Doveva essere l’ultima danza del nucleo della leggendaria squadra di Maurizio Sarri, è finita nel modo più grigio possibile. O almeno, così pensavamo fino a questa estate. Sicuramente lo ricorderete: prima l’eliminazione dall’Europa League per mano del Barcellona, poi la sconfitta nel decisivo scontro diretto contro il Milan al Maradona, infine le surreali partite contro Fiorentina ed Empoli, entrambe perse per 3-2, al Castellani addirittura dopo essere stati in vantaggio per 0-2 fino all’80esimo. Il Napoli ha concluso la stagione terzo in campionato ma il finale era stato talmente amaro che sembrava aver confermato tutti i pregiudizi che c’erano a inizio stagione. Quella azzurra era una squadra arrivata a fine ciclo, da rifondare da zero, e anche il suo allenatore era ormai la controfigura stanca e grigia dell’innovatore che aveva attraversato la Serie A nel quindicennio precedente. A metà maggio, davanti al Maradona, è comparso un grosso striscione che citava un furto capitato a Spalletti qualche tempo prima: “Spalletti la Panda te la restituiamo, basta che te ne vai”.

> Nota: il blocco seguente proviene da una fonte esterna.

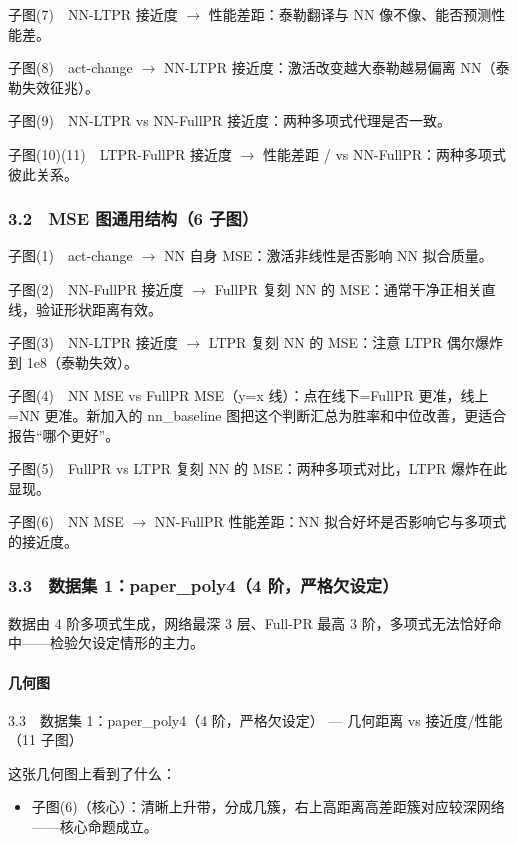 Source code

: \documentclass[UTF8,a4paper,11pt]{ctexart}
\begin{document}
子图(7)　NN-LTPR 接近度 $\to$ 性能差距：泰勒翻译与 NN 像不像、能否预测性能差。

子图(8)　act-change $\to$ NN-LTPR 接近度：激活改变越大泰勒越易偏离 NN（泰勒失效征兆）。

子图(9)　NN-LTPR vs NN-FullPR 接近度：两种多项式代理是否一致。

子图(10)(11)　LTPR-FullPR 接近度 $\to$ 性能差距 / vs NN-FullPR：两种多项式彼此关系。

\subsubsection{3.2　MSE 图通用结构（6 子图）}

子图(1)　act-change $\to$ NN 自身 MSE：激活非线性是否影响 NN 拟合质量。

子图(2)　NN-FullPR 接近度 $\to$ FullPR 复刻 NN 的 MSE：通常干净正相关直线，验证形状距离有效。

子图(3)　NN-LTPR 接近度 $\to$ LTPR 复刻 NN 的 MSE：注意 LTPR 偶尔爆炸到 1e8（泰勒失效）。

子图(4)　NN MSE vs FullPR MSE（y=x 线）：点在线下=FullPR 更准，线上=NN 更准。新加入的 nn\_baseline 图把这个判断汇总为胜率和中位改善，更适合报告“哪个更好”。

子图(5)　FullPR vs LTPR 复刻 NN 的 MSE：两种多项式对比，LTPR 爆炸在此显现。

子图(6)　NN MSE $\to$ NN-FullPR 性能差距：NN 拟合好坏是否影响它与多项式的接近度。

\subsubsection{3.3　数据集 1：paper\_poly4（4 阶，严格欠设定）}

数据由 4 阶多项式生成，网络最深 3 层、Full-PR 最高 3 阶，多项式无法恰好命中------检验欠设定情形的主力。

\paragraph{几何图}

3.3　数据集 1：paper\_poly4（4 阶，严格欠设定） --- 几何距离 vs 接近度/性能（11 子图）

这张几何图上看到了什么：

\begin{itemize}
\item 子图(6)（核心）：清晰上升带，分成几簇，右上高距离高差距簇对应较深网络------核心命题成立。
\end{itemize}
\end{document}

Come detto, da quelle otto illusorie vittorie di fila è passato poco più di un anno, e rieccoci un’altra volta a cercare le ragioni di un avvio di stagione ancora più scoppiettante. Questa volta le vittorie consecutive in campionato sono sei, ma in mezzo c'è stata anche una partenza in Champions League che per una squadra italiana non si vedeva da anni. Se la scorsa stagione il Napoli aveva pareggiato la partita inaugurale in Europa League contro il Leicester, e poi perso in maniera incomprensibile quella successiva contro lo Spartak Mosca in casa, quest’anno ha vinto tutte le prime quattro sfide di Champions League, rifilando quattro gol al Liverpool e addirittura dieci all’Ajax nel doppio confronto ravvicinato. Questo da solo dovrebbe rassicurare i tifosi che questa volta le cose andranno diversamente, se non fosse che anche quest’anno il Napoli è chiamato alla prova maturità definitiva all’Olimpico, contro la Roma di Mourinho, quasi lo stesso identico giorno (era il 24 ottobre la scorsa stagione, in questa è il 23). Quella volta la squadra di Spalletti si scontrò contro il blocco basso di quella di Mourinho dando il primo segno di impotenza.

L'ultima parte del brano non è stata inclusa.